*Given entries:*
********
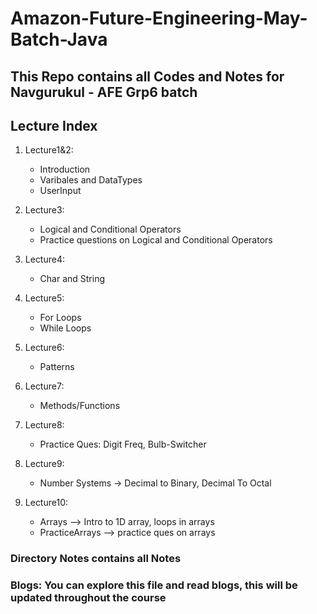 # Amazon-Future-Engineering-May-Batch-Java

## This Repo contains all Codes and Notes for Navgurukul - AFE Grp6 batch

## Lecture Index

1. Lecture1&2: 
    * Introduction
    * Varibales and DataTypes
    * UserInput
   
2. Lecture3:
    * Logical and Conditional Operators
    * Practice questions on Logical and Conditional Operators
   
3. Lecture4:
   * Char and String

4. Lecture5:
   * For Loops
   * While Loops

5. Lecture6:
   * Patterns

6. Lecture7:
   * Methods/Functions

7. Lecture8:
   * Practice Ques: Digit Freq, Bulb-Switcher

8. Lecture9:
   * Number Systems -> Decimal to Binary, Decimal To Octal

9. Lecture10:
   * Arrays --> Intro to 1D array, loops in arrays
   * PracticeArrays --> practice ques on arrays

### Directory Notes contains all Notes 

### Blogs: You can explore this file and read blogs, this will be updated throughout the course

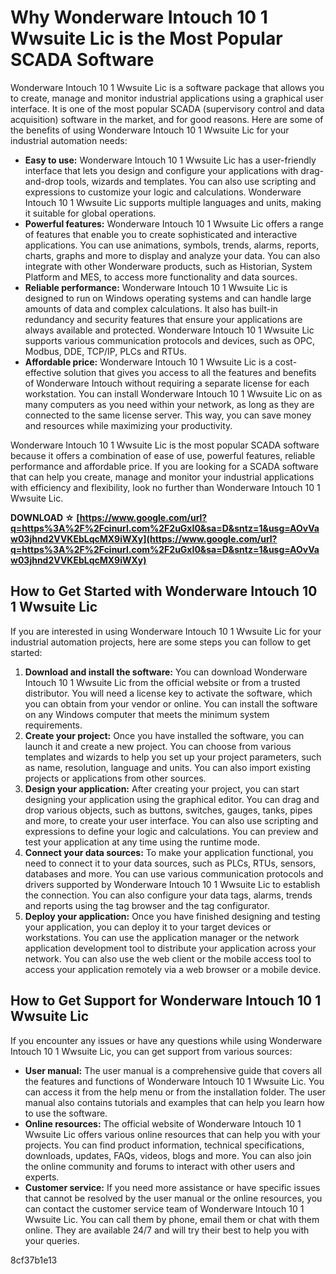 # Why Wonderware Intouch 10 1 Wwsuite Lic is the Most Popular SCADA Software
 
Wonderware Intouch 10 1 Wwsuite Lic is a software package that allows you to create, manage and monitor industrial applications using a graphical user interface. It is one of the most popular SCADA (supervisory control and data acquisition) software in the market, and for good reasons. Here are some of the benefits of using Wonderware Intouch 10 1 Wwsuite Lic for your industrial automation needs:
 
- **Easy to use:** Wonderware Intouch 10 1 Wwsuite Lic has a user-friendly interface that lets you design and configure your applications with drag-and-drop tools, wizards and templates. You can also use scripting and expressions to customize your logic and calculations. Wonderware Intouch 10 1 Wwsuite Lic supports multiple languages and units, making it suitable for global operations.
- **Powerful features:** Wonderware Intouch 10 1 Wwsuite Lic offers a range of features that enable you to create sophisticated and interactive applications. You can use animations, symbols, trends, alarms, reports, charts, graphs and more to display and analyze your data. You can also integrate with other Wonderware products, such as Historian, System Platform and MES, to access more functionality and data sources.
- **Reliable performance:** Wonderware Intouch 10 1 Wwsuite Lic is designed to run on Windows operating systems and can handle large amounts of data and complex calculations. It also has built-in redundancy and security features that ensure your applications are always available and protected. Wonderware Intouch 10 1 Wwsuite Lic supports various communication protocols and devices, such as OPC, Modbus, DDE, TCP/IP, PLCs and RTUs.
- **Affordable price:** Wonderware Intouch 10 1 Wwsuite Lic is a cost-effective solution that gives you access to all the features and benefits of Wonderware Intouch without requiring a separate license for each workstation. You can install Wonderware Intouch 10 1 Wwsuite Lic on as many computers as you need within your network, as long as they are connected to the same license server. This way, you can save money and resources while maximizing your productivity.

Wonderware Intouch 10 1 Wwsuite Lic is the most popular SCADA software because it offers a combination of ease of use, powerful features, reliable performance and affordable price. If you are looking for a SCADA software that can help you create, manage and monitor your industrial applications with efficiency and flexibility, look no further than Wonderware Intouch 10 1 Wwsuite Lic.
 
**DOWNLOAD ☆ [https://www.google.com/url?q=https%3A%2F%2Fcinurl.com%2F2uGxI0&sa=D&sntz=1&usg=AOvVaw03jhnd2VVKEbLqcMX9iWXy](https://www.google.com/url?q=https%3A%2F%2Fcinurl.com%2F2uGxI0&sa=D&sntz=1&usg=AOvVaw03jhnd2VVKEbLqcMX9iWXy)**


  
## How to Get Started with Wonderware Intouch 10 1 Wwsuite Lic
 
If you are interested in using Wonderware Intouch 10 1 Wwsuite Lic for your industrial automation projects, here are some steps you can follow to get started:

1. **Download and install the software:** You can download Wonderware Intouch 10 1 Wwsuite Lic from the official website or from a trusted distributor. You will need a license key to activate the software, which you can obtain from your vendor or online. You can install the software on any Windows computer that meets the minimum system requirements.
2. **Create your project:** Once you have installed the software, you can launch it and create a new project. You can choose from various templates and wizards to help you set up your project parameters, such as name, resolution, language and units. You can also import existing projects or applications from other sources.
3. **Design your application:** After creating your project, you can start designing your application using the graphical editor. You can drag and drop various objects, such as buttons, switches, gauges, tanks, pipes and more, to create your user interface. You can also use scripting and expressions to define your logic and calculations. You can preview and test your application at any time using the runtime mode.
4. **Connect your data sources:** To make your application functional, you need to connect it to your data sources, such as PLCs, RTUs, sensors, databases and more. You can use various communication protocols and drivers supported by Wonderware Intouch 10 1 Wwsuite Lic to establish the connection. You can also configure your data tags, alarms, trends and reports using the tag browser and the tag configurator.
5. **Deploy your application:** Once you have finished designing and testing your application, you can deploy it to your target devices or workstations. You can use the application manager or the network application development tool to distribute your application across your network. You can also use the web client or the mobile access tool to access your application remotely via a web browser or a mobile device.

## How to Get Support for Wonderware Intouch 10 1 Wwsuite Lic
 
If you encounter any issues or have any questions while using Wonderware Intouch 10 1 Wwsuite Lic, you can get support from various sources:

- **User manual:** The user manual is a comprehensive guide that covers all the features and functions of Wonderware Intouch 10 1 Wwsuite Lic. You can access it from the help menu or from the installation folder. The user manual also contains tutorials and examples that can help you learn how to use the software.
- **Online resources:** The official website of Wonderware Intouch 10 1 Wwsuite Lic offers various online resources that can help you with your projects. You can find product information, technical specifications, downloads, updates, FAQs, videos, blogs and more. You can also join the online community and forums to interact with other users and experts.
- **Customer service:** If you need more assistance or have specific issues that cannot be resolved by the user manual or the online resources, you can contact the customer service team of Wonderware Intouch 10 1 Wwsuite Lic. You can call them by phone, email them or chat with them online. They are available 24/7 and will try their best to help you with your queries.

 8cf37b1e13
********
*Problem description:* Set the records down again word for word; the pictures stay out.

*Exercise solution:*
 # Amazon-Future-Engineering-May-Batch-Java

## This Repo contains all Codes and Notes for Navgurukul - AFE Grp6 batch

## Lecture Index

1. Lecture1&2: 
    * Introduction
    * Varibales and DataTypes
    * UserInput
   
2. Lecture3:
    * Logical and Conditional Operators
    * Practice questions on Logical and Conditional Operators
   
3. Lecture4:
   * Char and String

4. Lecture5:
   * For Loops
   * While Loops

5. Lecture6:
   * Patterns

6. Lecture7:
   * Methods/Functions

7. Lecture8:
   * Practice Ques: Digit Freq, Bulb-Switcher

8. Lecture9:
   * Number Systems -> Decimal to Binary, Decimal To Octal

9. Lecture10:
   * Arrays --> Intro to 1D array, loops in arrays
   * PracticeArrays --> practice ques on arrays

### Directory Notes contains all Notes 

### Blogs: You can explore this file and read blogs, this will be updated throughout the course

 # Why Wonderware Intouch 10 1 Wwsuite Lic is the Most Popular SCADA Software
 
Wonderware Intouch 10 1 Wwsuite Lic is a software package that allows you to create, manage and monitor industrial applications using a graphical user interface. It is one of the most popular SCADA (supervisory control and data acquisition) software in the market, and for good reasons. Here are some of the benefits of using Wonderware Intouch 10 1 Wwsuite Lic for your industrial automation needs:
 
- **Easy to use:** Wonderware Intouch 10 1 Wwsuite Lic has a user-friendly interface that lets you design and configure your applications with drag-and-drop tools, wizards and templates. You can also use scripting and expressions to customize your logic and calculations. Wonderware Intouch 10 1 Wwsuite Lic supports multiple languages and units, making it suitable for global operations.
- **Powerful features:** Wonderware Intouch 10 1 Wwsuite Lic offers a range of features that enable you to create sophisticated and interactive applications. You can use animations, symbols, trends, alarms, reports, charts, graphs and more to display and analyze your data. You can also integrate with other Wonderware products, such as Historian, System Platform and MES, to access more functionality and data sources.
- **Reliable performance:** Wonderware Intouch 10 1 Wwsuite Lic is designed to run on Windows operating systems and can handle large amounts of data and complex calculations. It also has built-in redundancy and security features that ensure your applications are always available and protected. Wonderware Intouch 10 1 Wwsuite Lic supports various communication protocols and devices, such as OPC, Modbus, DDE, TCP/IP, PLCs and RTUs.
- **Affordable price:** Wonderware Intouch 10 1 Wwsuite Lic is a cost-effective solution that gives you access to all the features and benefits of Wonderware Intouch without requiring a separate license for each workstation. You can install Wonderware Intouch 10 1 Wwsuite Lic on as many computers as you need within your network, as long as they are connected to the same license server. This way, you can save money and resources while maximizing your productivity.

Wonderware Intouch 10 1 Wwsuite Lic is the most popular SCADA software because it offers a combination of ease of use, powerful features, reliable performance and affordable price. If you are looking for a SCADA software that can help you create, manage and monitor your industrial applications with efficiency and flexibility, look no further than Wonderware Intouch 10 1 Wwsuite Lic.
 
**DOWNLOAD ☆ [https://www.google.com/url?q=https%3A%2F%2Fcinurl.com%2F2uGxI0&sa=D&sntz=1&usg=AOvVaw03jhnd2VVKEbLqcMX9iWXy](https://www.google.com/url?q=https%3A%2F%2Fcinurl.com%2F2uGxI0&sa=D&sntz=1&usg=AOvVaw03jhnd2VVKEbLqcMX9iWXy)**


  
## How to Get Started with Wonderware Intouch 10 1 Wwsuite Lic
 
If you are interested in using Wonderware Intouch 10 1 Wwsuite Lic for your industrial automation projects, here are some steps you can follow to get started:

1. **Download and install the software:** You can download Wonderware Intouch 10 1 Wwsuite Lic from the official website or from a trusted distributor. You will need a license key to activate the software, which you can obtain from your vendor or online. You can install the software on any Windows computer that meets the minimum system requirements.
2. **Create your project:** Once you have installed the software, you can launch it and create a new project. You can choose from various templates and wizards to help you set up your project parameters, such as name, resolution, language and units. You can also import existing projects or applications from other sources.
3. **Design your application:** After creating your project, you can start designing your application using the graphical editor. You can drag and drop various objects, such as buttons, switches, gauges, tanks, pipes and more, to create your user interface. You can also use scripting and expressions to define your logic and calculations. You can preview and test your application at any time using the runtime mode.
4. **Connect your data sources:** To make your application functional, you need to connect it to your data sources, such as PLCs, RTUs, sensors, databases and more. You can use various communication protocols and drivers supported by Wonderware Intouch 10 1 Wwsuite Lic to establish the connection. You can also configure your data tags, alarms, trends and reports using the tag browser and the tag configurator.
5. **Deploy your application:** Once you have finished designing and testing your application, you can deploy it to your target devices or workstations. You can use the application manager or the network application development tool to distribute your application across your network. You can also use the web client or the mobile access tool to access your application remotely via a web browser or a mobile device.

## How to Get Support for Wonderware Intouch 10 1 Wwsuite Lic
 
If you encounter any issues or have any questions while using Wonderware Intouch 10 1 Wwsuite Lic, you can get support from various sources:

- **User manual:** The user manual is a comprehensive guide that covers all the features and functions of Wonderware Intouch 10 1 Wwsuite Lic. You can access it from the help menu or from the installation folder. The user manual also contains tutorials and examples that can help you learn how to use the software.
- **Online resources:** The official website of Wonderware Intouch 10 1 Wwsuite Lic offers various online resources that can help you with your projects. You can find product information, technical specifications, downloads, updates, FAQs, videos, blogs and more. You can also join the online community and forums to interact with other users and experts.
- **Customer service:** If you need more assistance or have specific issues that cannot be resolved by the user manual or the online resources, you can contact the customer service team of Wonderware Intouch 10 1 Wwsuite Lic. You can call them by phone, email them or chat with them online. They are available 24/7 and will try their best to help you with your queries.

 8cf37b1e13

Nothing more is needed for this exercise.